Ein Meinungsbeitrag von Christian Hamann.
Die Entscheidung auf dem NATO-Gipfel, ein Kommandozentrum in Deutschland einzurichten, demonstriert die Souveränität der MIC-Militaristen, die das Hauptquartier ihres mächtigen Werkzeugs NATO über Nacht aus der Reichweite der US-Regierung verlegen können. Selbst ein möglicher Präsident Trump wird sie nicht davon abhalten können, in der Ukraine weiter zu eskalieren. Die Prioriät dieser Option wird durch die Tatsache unterstrichen, dass die Kernaufgabe des Wiesbadener Kommandozentrums in der Koordinierung der Waffenlieferungen an das ukrainische Militär besteht.
Es ist höchste Zeit für Europas Bürger und Journalisten zu erkennen, dass einflussreiche Militaristen das Kräftegleichgewicht zum Nachteil des alten Kontinents dramatisch verändert haben: Erstens löst sich der angebliche amerikanische „nukleare Schutzschild“ in Luft auf, indem Trump, wenn er schon den Krieg in Europa nicht beenden kann, die USA mit Sicherheit daraus fernhalten wird.
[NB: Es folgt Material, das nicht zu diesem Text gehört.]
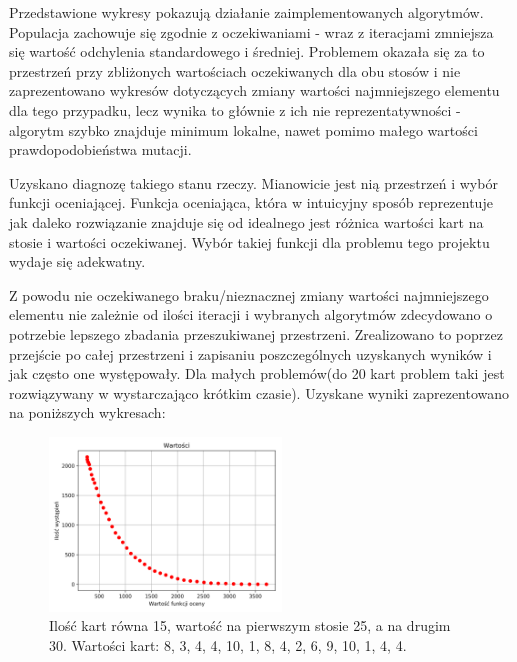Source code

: \documentclass[12pt]{article}
\begin{document}
Przedstawione wykresy pokazują działanie zaimplementowanych algorytmów. Populacja zachowuje się zgodnie z oczekiwaniami - wraz z iteracjami zmniejsza się wartość odchylenia standardowego i średniej. Problemem okazała się za to przestrzeń przy zbliżonych wartościach oczekiwanych dla obu stosów  i nie zaprezentowano wykresów dotyczących zmiany wartości najmniejszego elementu dla tego przypadku, lecz wynika to głównie z ich nie reprezentatywności - algorytm szybko znajduje minimum lokalne, nawet pomimo małego wartości prawdopodobieństwa mutacji.

Uzyskano diagnozę takiego stanu rzeczy. Mianowicie jest nią przestrzeń i wybór funkcji oceniającej. Funkcja oceniająca, która w intuicyjny sposób reprezentuje jak daleko rozwiązanie znajduje się od idealnego jest różnica wartości kart na stosie i wartości oczekiwanej. Wybór takiej funkcji dla problemu tego projektu wydaje się adekwatny. 

Z powodu nie oczekiwanego braku/nieznacznej zmiany wartości najmniejszego elementu nie zależnie od ilości iteracji i wybranych algorytmów zdecydowano o potrzebie lepszego zbadania przeszukiwanej przestrzeni. Zrealizowano to poprzez przejście po całej przestrzeni i zapisaniu poszczególnych uzyskanych wyników i jak często one występowały. Dla małych problemów(do 20 kart problem taki jest rozwiązywany w wystarczająco krótkim czasie). Uzyskane wyniki zaprezentowano na poniższych wykresach:

\begin{figure}[h]
	\centering					\includegraphics[width=0.55\textwidth]{1Values.png}
	\caption{Ilość kart równa 15, wartość na pierwszym stosie 25, a na drugim 30. Wartości kart: 8, 3, 4, 4, 10, 1, 8, 4, 2, 6, 9, 10, 1, 4, 4.}
	\label{fig1}
\end{figure}

\newpage
\end{document}
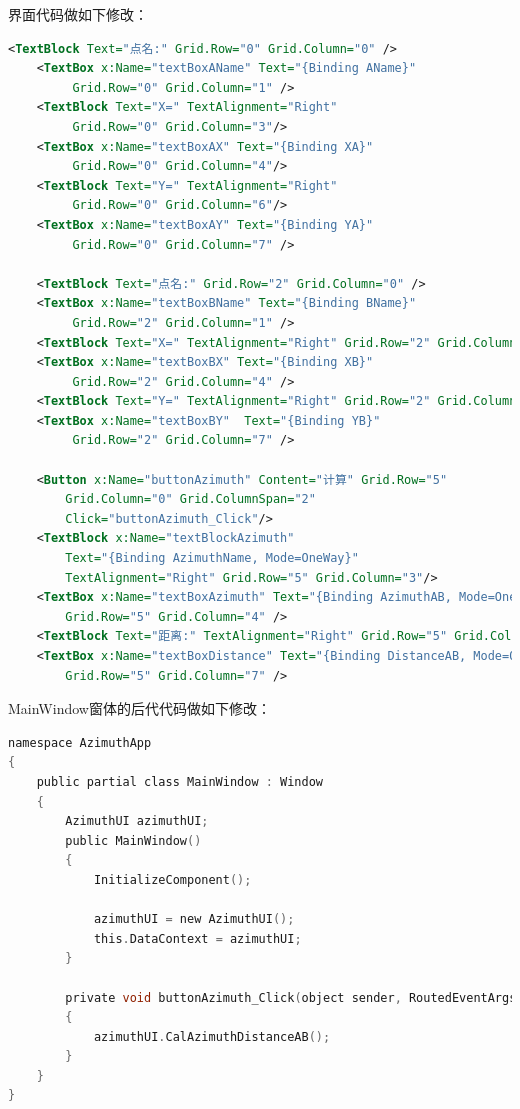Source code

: 界面代码做如下修改：
\begin{lstlisting}[language=XML]
<TextBlock Text="点名:" Grid.Row="0" Grid.Column="0" />
    <TextBox x:Name="textBoxAName" Text="{Binding AName}" 
         Grid.Row="0" Grid.Column="1" />
    <TextBlock Text="X=" TextAlignment="Right"
         Grid.Row="0" Grid.Column="3"/>
    <TextBox x:Name="textBoxAX" Text="{Binding XA}" 
         Grid.Row="0" Grid.Column="4"/>
    <TextBlock Text="Y=" TextAlignment="Right" 
         Grid.Row="0" Grid.Column="6"/>
    <TextBox x:Name="textBoxAY" Text="{Binding YA}" 
         Grid.Row="0" Grid.Column="7" />

    <TextBlock Text="点名:" Grid.Row="2" Grid.Column="0" />
    <TextBox x:Name="textBoxBName" Text="{Binding BName}" 
         Grid.Row="2" Grid.Column="1" />
    <TextBlock Text="X=" TextAlignment="Right" Grid.Row="2" Grid.Column="3"/>
    <TextBox x:Name="textBoxBX" Text="{Binding XB}" 
         Grid.Row="2" Grid.Column="4" />
    <TextBlock Text="Y=" TextAlignment="Right" Grid.Row="2" Grid.Column="6"/>
    <TextBox x:Name="textBoxBY"  Text="{Binding YB}" 
         Grid.Row="2" Grid.Column="7" />

    <Button x:Name="buttonAzimuth" Content="计算" Grid.Row="5" 
        Grid.Column="0" Grid.ColumnSpan="2"
        Click="buttonAzimuth_Click"/>
    <TextBlock x:Name="textBlockAzimuth" 
        Text="{Binding AzimuthName, Mode=OneWay}" 
        TextAlignment="Right" Grid.Row="5" Grid.Column="3"/>
    <TextBox x:Name="textBoxAzimuth" Text="{Binding AzimuthAB, Mode=OneWay}" 
        Grid.Row="5" Grid.Column="4" />
    <TextBlock Text="距离:" TextAlignment="Right" Grid.Row="5" Grid.Column="6" />
    <TextBox x:Name="textBoxDistance" Text="{Binding DistanceAB, Mode=OneWay}"
        Grid.Row="5" Grid.Column="7" />
\end{lstlisting}

MainWindow窗体的后代代码做如下修改：

\begin{lstlisting}[language=C]
namespace AzimuthApp
{
    public partial class MainWindow : Window
    {
        AzimuthUI azimuthUI;
        public MainWindow()
        {
            InitializeComponent();

            azimuthUI = new AzimuthUI();
            this.DataContext = azimuthUI;
        }

        private void buttonAzimuth_Click(object sender, RoutedEventArgs e)
        {
            azimuthUI.CalAzimuthDistanceAB();
        }
    }
}
\end{lstlisting}


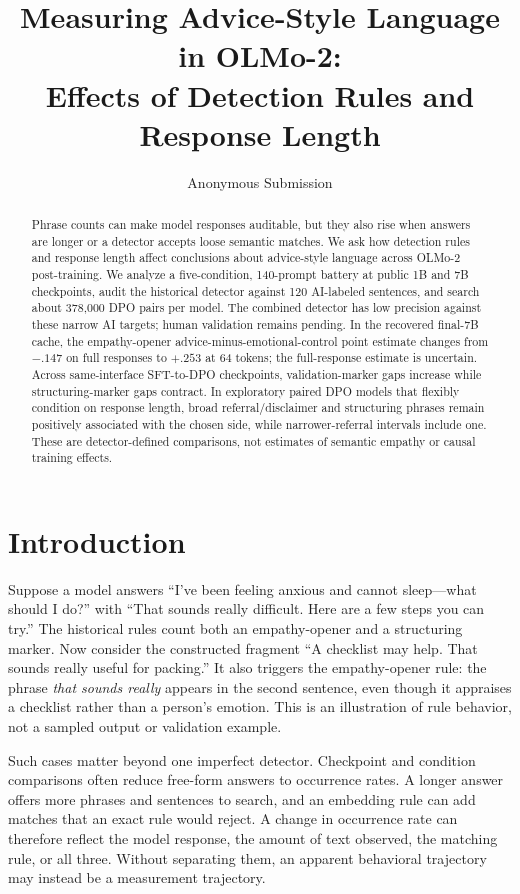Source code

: \documentclass[11pt]{article}
\title{Measuring Advice-Style Language in OLMo-2:\\
Effects of Detection Rules and Response Length}
\author{Anonymous Submission}
\begin{document}
\maketitle

\begin{abstract}
Phrase counts can make model responses auditable, but they also rise when
answers are longer or a detector accepts loose semantic matches. We ask how
detection rules and response length affect conclusions about advice-style
language across OLMo-2 post-training. We analyze a five-condition, 140-prompt
battery at public 1B and 7B checkpoints, audit the historical detector against
120 AI-labeled sentences, and search about 378,000 DPO pairs per model. The
combined detector has low precision against these narrow AI targets; human
validation remains pending. In the recovered final-7B cache, the empathy-opener
advice-minus-emotional-control point estimate changes from $-.147$ on full
responses to $+.253$ at 64 tokens; the full-response estimate is uncertain.
Across same-interface SFT-to-DPO checkpoints, validation-marker gaps increase
while structuring-marker gaps contract. In exploratory paired DPO models that
flexibly condition on response length, broad referral/disclaimer and
structuring phrases remain positively associated with the chosen side, while
narrower-referral intervals include one. These are detector-defined
comparisons, not estimates of semantic empathy or causal training effects.
\end{abstract}

\section{Introduction}

Suppose a model answers ``I've been feeling anxious and cannot sleep---what
should I do?'' with ``That sounds really difficult. Here are a few steps you
can try.'' The historical rules count both an empathy-opener and a structuring
marker. Now consider the constructed fragment ``A checklist may help. That
sounds really useful for packing.'' It also triggers the empathy-opener rule:
the phrase \emph{that sounds really} appears in the second sentence, even though
it appraises a checklist rather than a person's emotion. This is an illustration
of rule behavior, not a sampled output or validation example.

Such cases matter beyond one imperfect detector. Checkpoint and condition
comparisons often reduce free-form answers to occurrence rates. A longer answer
offers more phrases and sentences to search, and an embedding rule can add
matches that an exact rule would reject. A change in occurrence rate can
therefore reflect the model response, the amount of text observed, the matching
rule, or all three. Without separating them, an apparent behavioral trajectory
may instead be a measurement trajectory.
\end{document}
Zweitens bietet die ebenfalls beschlossene Stationierung von Mittelstreckenraketen in Deutschland eine sehr fragwürdige Abschreckung gegen russische Erstschläge – aber mit Sicherheit neue vorrangige Ziele für russische Präventivschläge und Gegenangriffe.
Diese bedrohliche Perspektive entspricht dem eigentlichen Ziel der NATO-Gründung im Jahr 1949, das ihr erster Generalsekretär, Lord H. l. Ismay, zu Beginn seiner Karriere offen bekannt hat: „Die Russen draußen, die Amerikaner drinnen und die Deutschen unten zu halten.“ Inzwischen haben sich zahlreiche Beweise angesammelt, dass selbst diese Aussage nicht die volle Wahrheit widerspiegelt. Das angebliche Ziel, „die Amerikaner drinnen zu halten“, wurde keineswegs ernsthaft verfolgt. Die überwiegend friedliebenden amerikanischen Bürger wurden nie gefragt, bevor „ihre“ Streitkräfte in die Schlacht beordert wurden. Dies konnte man im Ersten Weltkrieg beobachten, als Präsident Woodrow Wilson, nachdem er 1916 seine Wiederwahl mit dem Slogan „Er hat uns aus dem Krieg herausgehalten“ gewonnen hatte, die USA nur fünf Monate später zu einem entscheidenden Kriegsteilnehmer machte.
Aber die wachsende Kluft zwischen den tatsächlichen Interessen der amerikanischen Nation und den Aktionen ihres angeblichen Sicherheitsapparats hat einen breiteren und tieferen Kontext, einen Kontext von Prinzipien und sogar von Gut gegen Böse. Diese Nation wurde nach ihrer Unabhängigkeit zum Vorbild für die ganze Welt. Besonders in Europa haben sich immer mehr Länder von der Herrschaft der Aristokraten befreit und die Demokratie eingeführt.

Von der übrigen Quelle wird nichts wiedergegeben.